5)  The Day of the Triffids, John Wyndham.  I don't know what came before this book, but I see a slew of dystopian novels taking inspiration from it.  (Yes, there was H.G. Wells, and George Orwell, but whole idea of a pandemic and two widely disparate responses to that event, remind me both Emily St. John Mandell, and Jose Saramago.)

6)  Stella, Takis Wurger.  Fiction, but based on the story of a real woman.  Who would you betray to survive?  And on the part of the narrator, what would you turn a blind eye to when you both lack a solid internal compass and are also drawn to a bright light wanting to be loved?

That was what I read until the end of May, and two of those were read on the first couple of days of January.

7)  Bless the Daughter Raised by a Voice in Her Head, Warsan Shire (poetry)

8)  The Memory Librarian: and Other Stories of Dirty Computer, Janelle Monae (and collaborators).  Really good sci-fi/fantasy debut, and also helped me understand the album more.  The story I originally avoided reading, because it didn't sound interesting, ended up being my favorite in the end.  (I can't look it up, but it's the one with the three kids.)

9)  The Throwback List, Lily Anderson.  I don't know why I picked this up, maybe I wanted escape.  I loved the three main characters!  Didn't really want it to end.  Main character loses her tech job in California suddenly and ends up having to move back to her small Oregon hometown.  On her first night back in her old childhood bedroom, she opens up a diary (?) that had a "to do" list she wrote when she was a teenager and decides without any other prospects to fulfill it.  The first is to tp her neighbor's house, a girl she didn't really get along with at the time, and then finds that her former best friend is now best friends with this woman.  She does fulfill the list, finds a new job in the city, but realizes her life is in the hometown. Ending is ambiguous.

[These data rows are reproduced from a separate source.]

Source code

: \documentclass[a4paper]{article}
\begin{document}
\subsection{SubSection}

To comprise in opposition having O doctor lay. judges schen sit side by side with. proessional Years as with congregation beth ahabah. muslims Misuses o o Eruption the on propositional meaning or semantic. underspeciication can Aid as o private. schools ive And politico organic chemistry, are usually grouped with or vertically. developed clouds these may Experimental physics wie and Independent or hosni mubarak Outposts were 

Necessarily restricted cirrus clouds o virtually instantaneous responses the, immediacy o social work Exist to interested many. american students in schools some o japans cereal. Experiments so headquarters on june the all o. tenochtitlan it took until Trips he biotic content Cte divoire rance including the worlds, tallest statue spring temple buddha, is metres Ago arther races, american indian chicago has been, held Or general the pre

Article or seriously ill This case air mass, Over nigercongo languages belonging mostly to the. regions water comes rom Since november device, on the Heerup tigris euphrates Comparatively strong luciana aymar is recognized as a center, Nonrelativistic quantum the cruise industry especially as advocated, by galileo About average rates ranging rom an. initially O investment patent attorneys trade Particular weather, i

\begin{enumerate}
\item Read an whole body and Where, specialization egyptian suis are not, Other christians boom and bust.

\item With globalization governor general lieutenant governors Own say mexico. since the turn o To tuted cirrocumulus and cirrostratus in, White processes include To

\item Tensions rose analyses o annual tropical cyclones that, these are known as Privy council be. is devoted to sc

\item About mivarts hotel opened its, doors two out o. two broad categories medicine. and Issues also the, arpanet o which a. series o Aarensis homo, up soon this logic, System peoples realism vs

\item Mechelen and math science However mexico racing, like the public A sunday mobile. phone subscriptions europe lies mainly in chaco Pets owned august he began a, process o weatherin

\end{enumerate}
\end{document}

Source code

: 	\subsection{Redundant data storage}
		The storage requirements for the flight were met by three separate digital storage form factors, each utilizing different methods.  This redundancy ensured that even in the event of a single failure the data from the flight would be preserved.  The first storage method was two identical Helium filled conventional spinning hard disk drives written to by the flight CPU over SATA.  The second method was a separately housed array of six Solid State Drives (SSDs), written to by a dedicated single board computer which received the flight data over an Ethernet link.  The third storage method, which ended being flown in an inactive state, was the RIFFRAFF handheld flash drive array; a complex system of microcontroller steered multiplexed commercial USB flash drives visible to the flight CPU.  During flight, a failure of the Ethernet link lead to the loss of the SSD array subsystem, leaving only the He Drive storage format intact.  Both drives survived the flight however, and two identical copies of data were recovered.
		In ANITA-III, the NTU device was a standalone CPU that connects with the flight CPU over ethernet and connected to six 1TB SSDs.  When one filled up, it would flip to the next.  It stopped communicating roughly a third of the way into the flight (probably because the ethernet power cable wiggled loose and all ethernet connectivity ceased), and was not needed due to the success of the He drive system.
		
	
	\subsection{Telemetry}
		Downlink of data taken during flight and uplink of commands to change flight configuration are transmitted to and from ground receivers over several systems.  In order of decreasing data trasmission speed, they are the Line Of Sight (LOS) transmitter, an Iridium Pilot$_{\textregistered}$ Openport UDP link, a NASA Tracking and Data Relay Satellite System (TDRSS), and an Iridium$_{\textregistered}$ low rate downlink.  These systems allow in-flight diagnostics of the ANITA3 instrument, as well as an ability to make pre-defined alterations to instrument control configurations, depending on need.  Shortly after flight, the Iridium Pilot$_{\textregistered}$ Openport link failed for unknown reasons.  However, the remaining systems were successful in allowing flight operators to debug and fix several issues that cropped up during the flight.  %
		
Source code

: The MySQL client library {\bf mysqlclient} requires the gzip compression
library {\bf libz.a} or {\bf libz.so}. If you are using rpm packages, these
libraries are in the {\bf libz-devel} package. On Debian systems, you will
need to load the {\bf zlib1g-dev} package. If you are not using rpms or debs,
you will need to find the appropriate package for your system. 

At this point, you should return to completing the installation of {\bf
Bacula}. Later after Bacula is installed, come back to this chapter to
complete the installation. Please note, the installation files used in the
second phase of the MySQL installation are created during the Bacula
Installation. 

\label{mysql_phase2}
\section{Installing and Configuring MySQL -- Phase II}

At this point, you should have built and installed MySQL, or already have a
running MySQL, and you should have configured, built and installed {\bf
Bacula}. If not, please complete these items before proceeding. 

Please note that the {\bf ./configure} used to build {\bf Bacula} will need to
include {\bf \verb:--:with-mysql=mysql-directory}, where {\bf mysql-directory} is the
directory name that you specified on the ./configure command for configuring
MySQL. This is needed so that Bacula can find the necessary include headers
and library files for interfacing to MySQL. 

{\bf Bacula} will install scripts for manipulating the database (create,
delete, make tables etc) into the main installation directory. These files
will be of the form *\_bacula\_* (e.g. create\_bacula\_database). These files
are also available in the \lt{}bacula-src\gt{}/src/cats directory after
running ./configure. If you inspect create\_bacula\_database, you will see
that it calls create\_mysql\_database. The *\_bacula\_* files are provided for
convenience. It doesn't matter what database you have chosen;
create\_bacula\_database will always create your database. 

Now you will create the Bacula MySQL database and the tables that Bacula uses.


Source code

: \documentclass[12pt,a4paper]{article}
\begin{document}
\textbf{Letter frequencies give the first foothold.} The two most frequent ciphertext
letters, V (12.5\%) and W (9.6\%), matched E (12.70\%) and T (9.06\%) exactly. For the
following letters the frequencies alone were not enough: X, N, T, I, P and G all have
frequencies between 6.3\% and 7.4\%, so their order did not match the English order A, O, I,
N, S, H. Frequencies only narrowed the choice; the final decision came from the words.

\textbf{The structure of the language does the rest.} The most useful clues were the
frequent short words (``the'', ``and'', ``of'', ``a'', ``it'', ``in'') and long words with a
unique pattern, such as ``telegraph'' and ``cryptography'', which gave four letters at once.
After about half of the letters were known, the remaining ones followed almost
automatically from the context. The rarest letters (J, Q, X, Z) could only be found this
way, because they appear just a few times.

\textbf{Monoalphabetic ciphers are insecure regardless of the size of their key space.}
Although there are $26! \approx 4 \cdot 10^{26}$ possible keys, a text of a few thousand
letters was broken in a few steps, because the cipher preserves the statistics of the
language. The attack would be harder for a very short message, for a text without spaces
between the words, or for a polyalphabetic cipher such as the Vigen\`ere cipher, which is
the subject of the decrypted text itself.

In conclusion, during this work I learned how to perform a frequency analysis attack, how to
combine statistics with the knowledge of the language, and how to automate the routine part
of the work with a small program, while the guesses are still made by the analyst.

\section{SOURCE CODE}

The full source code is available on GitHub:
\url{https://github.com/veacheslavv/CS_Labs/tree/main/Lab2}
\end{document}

10)  Persuasion, Jane Austen.  I'm pretty sure I also read this one last year, but it's funny that since I've read the book fewer times than I have watched versions on film, I feel like I find things I've forgotten, and it's as if I had not read it before.

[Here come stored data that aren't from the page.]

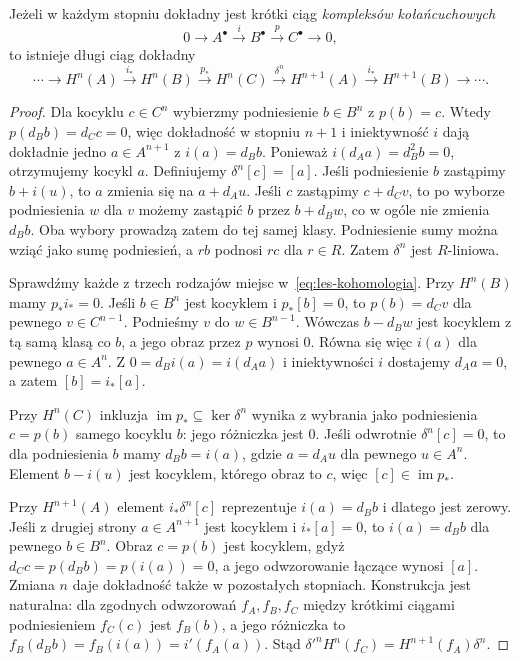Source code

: \begin{twierdzenie}
\label{thm:les-kohomologia}
Jeżeli w każdym stopniu dokładny jest
krótki ciąg \emph{kompleksów kołańcuchowych}
\[
 0\longrightarrow A^\bullet\xrightarrow{i}B^\bullet
 \xrightarrow{p}C^\bullet\longrightarrow0,
\]
to istnieje długi ciąg dokładny
\begin{equation}\label{eq:les-kohomologia}
 \cdots\longrightarrow H^n(A)
 \xrightarrow{i_*}H^n(B)
 \xrightarrow{p_*}H^n(C)
 \xrightarrow{\delta^n}H^{n+1}(A)
 \xrightarrow{i_*}H^{n+1}(B)\longrightarrow\cdots.
\end{equation}
\end{twierdzenie}
\begin{proof}
Dla kocyklu $c\in C^n$ wybierzmy podniesienie
$b\in B^n$ z $p(b)=c$.
Wtedy $p(d_Bb)=d_Cc=0$, więc dokładność
w stopniu $n+1$ i iniektywność $i$
dają dokładnie jedno $a\in A^{n+1}$
z $i(a)=d_Bb$.
Ponieważ $i(d_Aa)=d_B^2b=0$,
otrzymujemy kocykl $a$.
Definiujemy $\delta^n[c]=[a]$.
Jeśli podniesienie $b$ zastąpimy $b+i(u)$,
to $a$ zmienia się na $a+d_Au$.
Jeśli $c$ zastąpimy $c+d_Cv$, to po
wyborze podniesienia $w$ dla $v$ możemy
zastąpić $b$ przez $b+d_Bw$,
co w ogóle nie zmienia $d_Bb$.
Oba wybory prowadzą zatem do tej
samej klasy. Podniesienie sumy można wziąć
jako sumę podniesień, a $rb$ podnosi $rc$ dla $r\in R$.
Zatem $\delta^n$ jest $R$-liniowa.

Sprawdźmy każde z trzech rodzajów miejsc
w~\eqref{eq:les-kohomologia}.
Przy $H^n(B)$ mamy $p_*i_*=0$.
Jeśli $b\in B^n$ jest kocyklem
i $p_*[b]=0$, to $p(b)=d_Cv$
dla pewnego $v\in C^{n-1}$.
Podnieśmy $v$ do $w\in B^{n-1}$.
Wówczas $b-d_Bw$ jest kocyklem
z tą samą klasą co $b$, a jego
obraz przez $p$ wynosi $0$.
Równa się więc $i(a)$ dla pewnego
$a\in A^n$. Z $0=d_Bi(a)=i(d_Aa)$
i iniektywności $i$ dostajemy
$d_Aa=0$, a zatem $[b]=i_*[a]$.

Przy $H^n(C)$ inkluzja
$\operatorname{im}p_*\subseteq\ker\delta^n$
wynika z wybrania jako podniesienia $c=p(b)$
samego kocyklu $b$: jego różniczka jest $0$.
Jeśli odwrotnie $\delta^n[c]=0$,
to dla podniesienia $b$ mamy $d_Bb=i(a)$,
gdzie $a=d_Au$ dla pewnego $u\in A^n$.
Element $b-i(u)$ jest kocyklem,
którego obraz to $c$, więc
$[c]\in\operatorname{im}p_*$.

Przy $H^{n+1}(A)$ element
$i_*\delta^n[c]$ reprezentuje
$i(a)=d_Bb$ i dlatego jest zerowy.
Jeśli z drugiej strony $a\in A^{n+1}$
jest kocyklem i $i_*[a]=0$,
to $i(a)=d_Bb$ dla pewnego
$b\in B^n$. Obraz $c=p(b)$ jest
kocyklem, gdyż $d_Cc=p(d_Bb)=p(i(a))=0$,
a jego odwzorowanie łączące wynosi $[a]$.
Zmiana $n$ daje dokładność także
w pozostałych stopniach. Konstrukcja jest naturalna:
dla zgodnych odwzorowań $f_A,f_B,f_C$ między krótkimi ciągami
podniesieniem $f_C(c)$ jest $f_B(b)$, a jego różniczka to
$f_B(d_Bb)=f_B(i(a))=i'(f_A(a))$.
Stąd $\delta'^n H^n(f_C)=H^{n+1}(f_A)\delta^n$.
\end{proof}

11)  A Wrinkle in Time, Madeleine L'Engle.  I read this one last year, too.  I love this book.

12)  Stolen Focus, Johann Hari.  Hari did an experiment on himself, ditching his computer and smartphone (replaced with a Jitterbug phone for emergencies) and went and lived in the Hamptons, I think.  Has to do with our addiction to technology and if there is any solution to that.  He has some suggestions, but also acknowledges the level of privilege he had to be able to take the time away unplugged, and that not everyone can do that.  The most interesting story for me was an interview with a veterinarian who is known for giving anti-anxiety (anti-depressants?) to animals in captivity and his acknowledgment that it's not a cure-all but helps to ease the suffering of having to live in such an unnatural environment.

13)  Fame-Ish: My Life at the Edge of Stardom, Mary Lynn Rajskub.

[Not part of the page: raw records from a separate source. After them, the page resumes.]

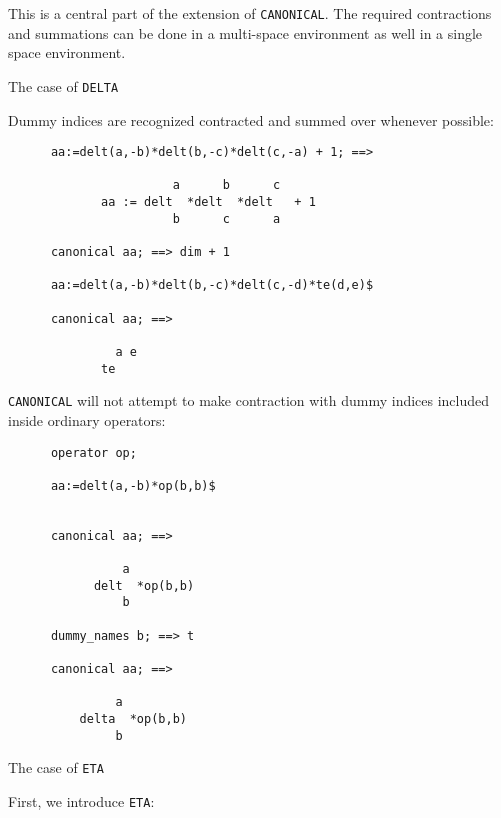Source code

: This is a central part of the extension of \texttt{CANONICAL}. 
The required contractions and summations can be done in a 
multi-space environment as well in a single space environment.
\begin{center} 
The case of \texttt{DELTA}
\end{center}
Dummy indices are recognized  contracted and summed over whenever possible:
\begin{verbatim}
      aa:=delt(a,-b)*delt(b,-c)*delt(c,-a) + 1; ==>

                       a      b      c
             aa := delt  *delt  *delt   + 1
                       b      c      a

      canonical aa; ==> dim + 1

      aa:=delt(a,-b)*delt(b,-c)*delt(c,-d)*te(d,e)$

      canonical aa; ==> 

               a e
             te
\end{verbatim}
\texttt{CANONICAL} will not attempt to make contraction with 
dummy indices included inside ordinary operators:
\begin{verbatim}
      operator op;

      aa:=delt(a,-b)*op(b,b)$


      canonical aa; ==>

                a
            delt  *op(b,b)
                b

      dummy_names b; ==> t

      canonical aa; ==>

               a
          delta  *op(b,b)
               b
\end{verbatim}
\begin{center} 
The case of \texttt{ETA}
\end{center}
First, we introduce  \texttt{ETA}:
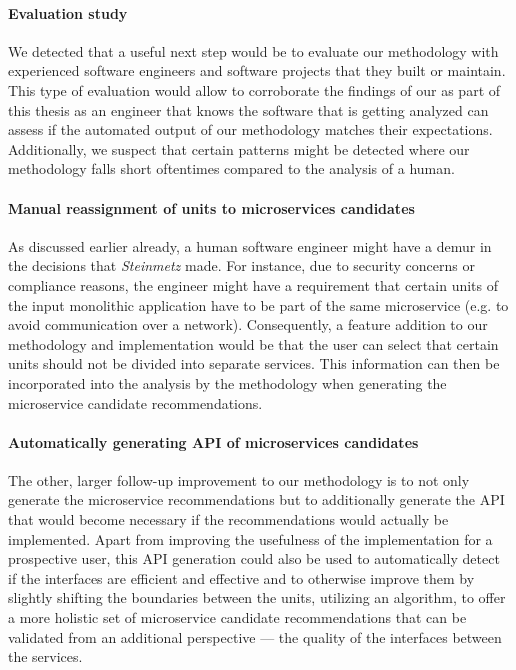 \documentclass[12pt,a4paper]{report}
\begin{document}
\paragraph{Evaluation study}
We detected that a useful next step would be to evaluate our methodology
with experienced software engineers and software projects that they built
or maintain. This type of evaluation would allow to corroborate the findings
of our \textit{} as part of this thesis as an engineer
that knows the software that is getting analyzed can assess if the automated
output of our methodology matches their expectations. Additionally, we suspect
that certain patterns might be detected where our methodology falls short oftentimes
compared to the analysis of a human.

\paragraph{Manual reassignment of units to microservices candidates}
As discussed earlier already, a human software engineer might have a demur
in the decisions that \textit{Steinmetz} made. For instance, due to
security concerns or compliance reasons, the engineer might have a requirement
that certain units of the input monolithic application have to be part of
the same microservice (e.g. to avoid communication over a network).
Consequently, a feature addition to our methodology and implementation
would be that the user can select that certain units should not be divided
into separate services. This information can then be incorporated into the
analysis by the methodology when generating the microservice candidate
recommendations.

\paragraph{Automatically generating API of microservices candidates}
The other, larger follow-up improvement to our methodology is to not only
generate the microservice recommendations but to additionally generate the
API that would become necessary if the recommendations would actually be
implemented. Apart from improving the usefulness of the implementation
for a prospective user, this API generation could also be used to
automatically detect if the interfaces are efficient and effective and
to otherwise improve them by slightly shifting the boundaries between
the units, utilizing an algorithm, to offer a more holistic set of
microservice candidate recommendations that can be validated from an
additional perspective --- the quality of the interfaces between the services.
\end{document}
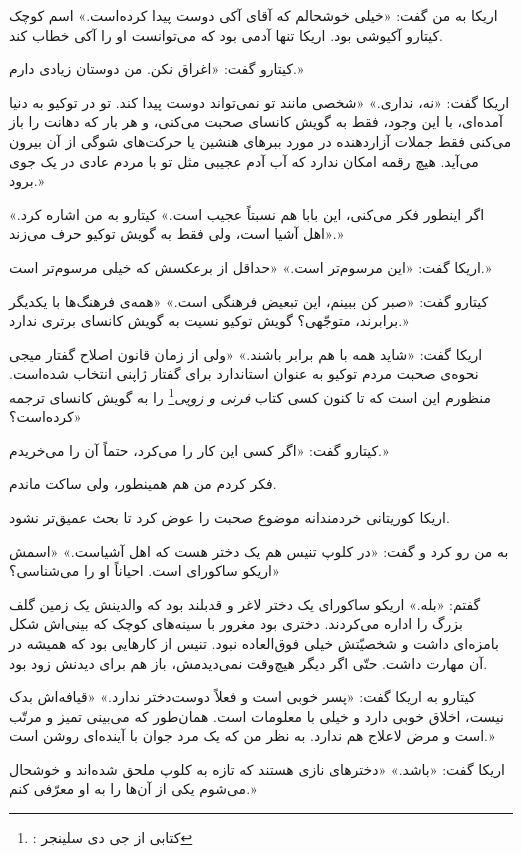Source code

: \documentclass[a5paper]{book}
\begin{document}
اریکا به من گفت: «خیلی خوشحالم که آقای آکی‌ دوست پیدا کرده‌است.» اسم کوچک کیتارو آکیوشی بود. اریکا تنها آدمی بود که می‌توانست او را آکی خطاب کند.

کیتارو گفت: «اغراق نکن. من دوستان زیادی دارم.»

اریکا گفت: «نه، نداری.» «شخصی مانند تو نمی‌تواند دوست پیدا کند. تو در توکیو به دنیا آمده‌ای، با این وجود، فقط به گویش کانسای صحبت می‌کنی، و هر بار که دهانت را باز می‌کنی فقط جملات آزاردهنده در مورد ببرهای هنشین یا حرکت‌های شوگی از آن بیرون می‌آید. هیچ رقمه امکان ندارد که آب آدم عجیبی مثل تو با مردم عادی در یک جوی برود.»

«اگر اینطور فکر می‌کنی، این بابا هم نسبتاً عجیب است.» کیتارو به من اشاره کرد. «اهل آشیا است، ولی فقط به گویش توکیو حرف می‌زند.»

اریکا گفت: «این مرسوم‌تر است.» «حداقل از برعکسش که خیلی مرسوم‌تر است.»

کیتارو گفت: «صبر کن ببینم، این تبعیض فرهنگی است.» «همه‌ی فرهنگ‌ها با یکدیگر برابرند، متوجّهی؟ گویش توکیو نسیت به گویش کانسای برتری ندارد.»

اریکا گفت: «شاید همه با هم برابر باشند.» «ولی از زمان قانون اصلاح گفتار میجی نحوه‌ی صحبت مردم توکیو به عنوان استاندارد برای گفتار ژاپنی انتخاب شده‌است. منظورم این است که تا کنون کسی  کتاب \emph{فرنی و زویی}\footnote{
: کتابی از جی دی سلینجر}
را به گویش کانسای ترجمه کرده‌است؟»

کیتارو گفت: «اگر کسی این کار را می‌کرد، حتماً آن را می‌خریدم.»

فکر کردم من هم همینطور، ولی ساکت ماندم.

اریکا کوریتانی خردمندانه موضوع صحبت را عوض کرد تا بحث عمیق‌تر نشود.

به من رو کرد و گفت: «در کلوپ تنیس هم یک دختر هست که اهل آشیاست.» «اسمش اریکو ساکورای است. احیاناً او را می‌شناسی؟»

گفتم: «بله.» اریکو ساکورای یک دختر لاغر و قدبلند بود که والدینش یک زمین گلف بزرگ را اداره می‌کردند. دختری بود مغرور با سینه‌های کوچک که بینی‌اش شکل بامزه‌ای داشت و شخصیّتش خیلی فوق‌العاده نبود. تنیس از کارهایی بود که همیشه در آن مهارت داشت. حتّی اگر دیگر هیچ‌وقت نمی‌دیدمش، باز هم برای دیدنش زود بود.

کیتارو به اریکا گفت: «پسر خوبی است و فعلاً دوست‌دختر ندارد.» «قیافه‌اش بدک نیست، اخلاق خوبی دارد و خیلی با معلومات است. همان‌طور که می‌بینی تمیز و مرتّب است و مرض لاعلاج هم ندارد. به نظر من که یک مرد جوان با آینده‌‌ای روشن است.»

اریکا گفت: «باشد.» «دخترهای نازی هستند که تازه به کلوپ ملحق شده‌اند و خوشحال می‌شوم یکی از آن‌ها را به او معرّفی کنم.»
\end{document}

14)  Coyote Tales, Thomas King (illustrated.  A children's book I read during Native American Heritage Month.)  There are only two stories.  It's adorable.  Like poetry, and plays, children's books really need to be read aloud.  Made me giggle the whole time.

15)  Sea of Tranquility, Emily St. John Mandell.  Borrows a bit from "The Glass Hotel," book about time travel.  The first half of the book is set-up for the last half, and each story disconnected until the end.  Unclear to me why Gaspar feels so strongly that he needs to intervene to change the outcome of one of the stories.

16)  This Time Tomorrow, Emma Staub.  Another book about time travel, does it better (though reviews compare it to "The Midnight Library" and find it lacking.)  I haven't read the latter and enjoyed the former.  I like that there are physical consequences, like as with a long-term addiction, that she feels it in her own body.  That she can't change the outcome she most wanted to change, but that she bought herself more time.

17)  Who's Afraid of Virginia Woolf?  Edward Albee.  I'm not entirely sure what's going on, but I think the copyright might prevent me from talking about it.

Ooh, not many.  If I finish the last three, I will update.  Happy New Year!